** RECORDS FOR THE EXERCISE follows **
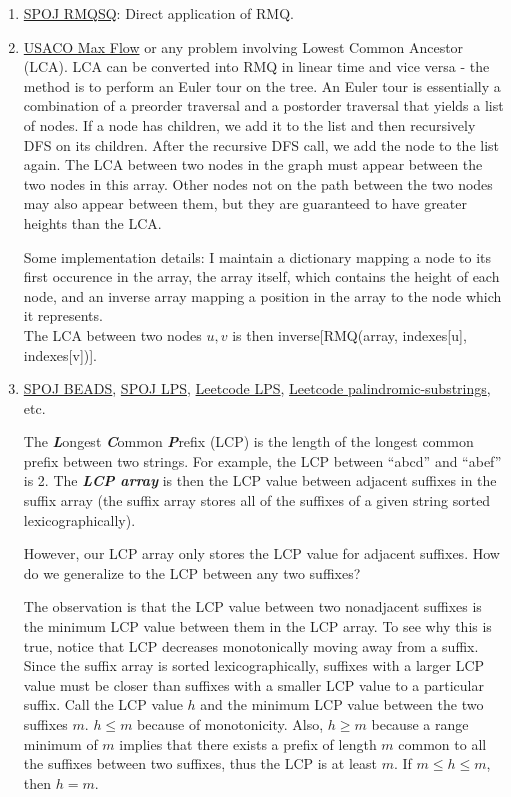 \documentclass[11pt, oneside]{article}
\newcommand{\emphasis}[1]{\textbf{\textit{#1}}}
\begin{document}
\begin{enumerate}
  \item \href{https://www.spoj.com/problems/RMQSQ/}{SPOJ RMQSQ}: Direct application of RMQ.

  \item \href{http://www.usaco.org/index.php?page=viewproblem2&cpid=576}{USACO Max Flow}
  or any problem involving Lowest Common Ancestor (LCA).
  LCA can be converted into RMQ in linear time and vice versa - the method is to
  perform an Euler tour on the tree. An Euler tour is essentially a combination of a
  preorder traversal and a postorder traversal that yields a list of nodes.
  If a node has children, we add it to the list and then recursively
  DFS on its children. After the recursive DFS call, we add the node to the list again.
  The LCA between two nodes in the graph must appear between the two nodes in this array.
  Other nodes not on the path between the two nodes may also appear between them,
  but they are guaranteed to have greater heights than the LCA.

  Some implementation details: I maintain a dictionary mapping a node to its first
  occurence in the array, the array itself, which contains the height of each node,
  and an inverse array mapping a position in the array to the node which it represents. \\
  The LCA between two nodes \( u, v \) is then inverse[RMQ(array, indexes[u], indexes[v])].

  \item \href{https://www.spoj.com/problems/BEADS/}{SPOJ BEADS}, \href{https://www.spoj.com/problems/LPS/}{SPOJ LPS},
  \href{https://leetcode.com/problems/longest-palindromic-substring/}{Leetcode LPS}, \href{https://leetcode.com/problems/palindromic-substrings/}{Leetcode palindromic-substrings}, etc.

  The \emphasis{L}ongest \emphasis{C}ommon \emphasis{P}refix (LCP) is
  the length of the longest common prefix between two strings.
  For example, the LCP between ``abcd'' and ``abef'' is 2.
  The \emphasis{LCP array} is then the LCP value between adjacent suffixes in the suffix array
  (the suffix array stores all of the suffixes of a given string sorted lexicographically).

  However, our LCP array only stores the LCP value for adjacent suffixes.
  How do we generalize to the LCP between any two suffixes?

  The observation is that the LCP value between two nonadjacent suffixes
  is the minimum LCP value between them in the LCP array.
  To see why this is true, notice that LCP decreases monotonically moving away from a suffix.
  Since the suffix array is sorted lexicographically, suffixes with a larger LCP
  value must be closer than suffixes with a smaller LCP value to a particular suffix.
  Call the LCP value \( h \) and the minimum LCP value between the two suffixes \( m \).
  \( h \leq m \) because of monotonicity.
  Also, \( h \geq m \) because a range minimum of \( m \) implies that there exists a prefix of length \( m \)
  common to all the suffixes between two suffixes, thus the LCP is at least \( m \).
  If \( m \leq h \leq m \), then \( h = m \).


\end{enumerate}
\end{document}
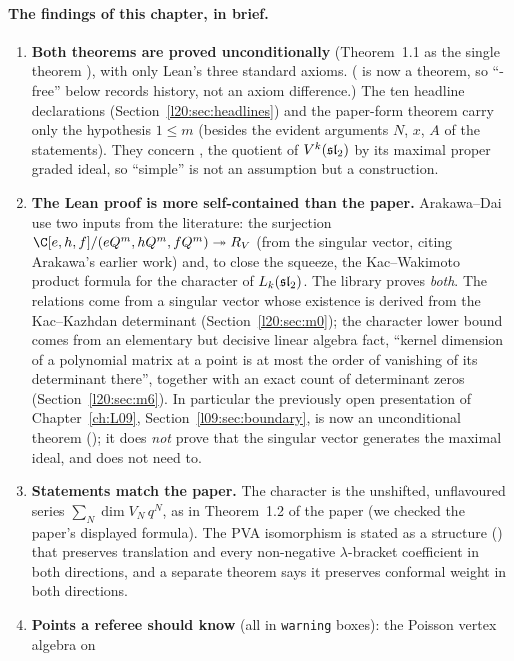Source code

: \paragraph{The findings of this chapter, in brief.}
\begin{enumerate}
\item \textbf{Both theorems are proved unconditionally} (Theorem~1.1 as the single theorem
  ), with only Lean's
  three standard axioms. ( is now a theorem, so ``-free'' below records history, not an axiom
  difference.) The ten headline
  declarations (Section~\ref{l20:sec:headlines}) and the paper-form theorem carry only the hypothesis $1\le m$ (besides the
  evident arguments $N$, $x$, $A$ of the statements). They concern
  , the quotient of $V^k(\ltwentysl)$ by its maximal proper
  graded ideal, so ``simple'' is not an assumption but a construction.
\item \textbf{The Lean proof is more self-contained than the paper.} Arakawa--Dai use two inputs from
  the literature: the surjection $\C[e,h,f]/(e\ltwentyQ^m,h\ltwentyQ^m,f\ltwentyQ^m)\twoheadrightarrow R_V$
  (from the singular vector, citing Arakawa's earlier work) and, to close the squeeze, the
  Kac--Wakimoto product formula for the character of $L_k(\ltwentysl)$. The library proves \emph{both}.
  The relations come from a singular vector whose existence is derived from the Kac--Kazhdan determinant
  (Section~\ref{l20:sec:m0}); the character lower bound comes from an elementary but decisive linear
  algebra fact, ``kernel dimension of a polynomial matrix at a point is at most the order of vanishing of
  its determinant there'', together with an exact count of determinant zeros (Section~\ref{l20:sec:m6}).
  In particular the previously open presentation of Chapter~\ref{ch:L09}, Section~\ref{l09:sec:boundary},
  is now an unconditional theorem (); it does \emph{not} prove that the singular
  vector generates the maximal ideal, and does not need to.
\item \textbf{Statements match the paper.} The character is the unshifted, unflavoured series
  $\sum_N\dim V_N\,q^N$, as in Theorem~1.2 of the paper (we checked the paper's displayed formula). The
  PVA isomorphism is stated as a structure () that preserves translation
  and every non-negative $\lambda$-bracket coefficient in both directions, and a separate theorem says it
  preserves conformal weight in both directions.
\item \textbf{Points a referee should know} (all in \texttt{warning} boxes): the Poisson vertex algebra on

\end{enumerate}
** End of RECORDS FOR THE EXERCISE **
**TASK GOAL:**
What you return should be only the exact lines from the top of the entries through the line with "LCA can be converted", minus the pictures.

**ANSWER SECTION:**
 \documentclass[11pt, oneside]{article}
\newcommand{\emphasis}[1]{\textbf{\textit{#1}}}
\begin{document}
\begin{enumerate}
  \item \href{https://www.spoj.com/problems/RMQSQ/}{SPOJ RMQSQ}: Direct application of RMQ.

  \item \href{http://www.usaco.org/index.php?page=viewproblem2&cpid=576}{USACO Max Flow}
  or any problem involving Lowest Common Ancestor (LCA).
  LCA can be converted into RMQ in linear time and vice versa - the method is to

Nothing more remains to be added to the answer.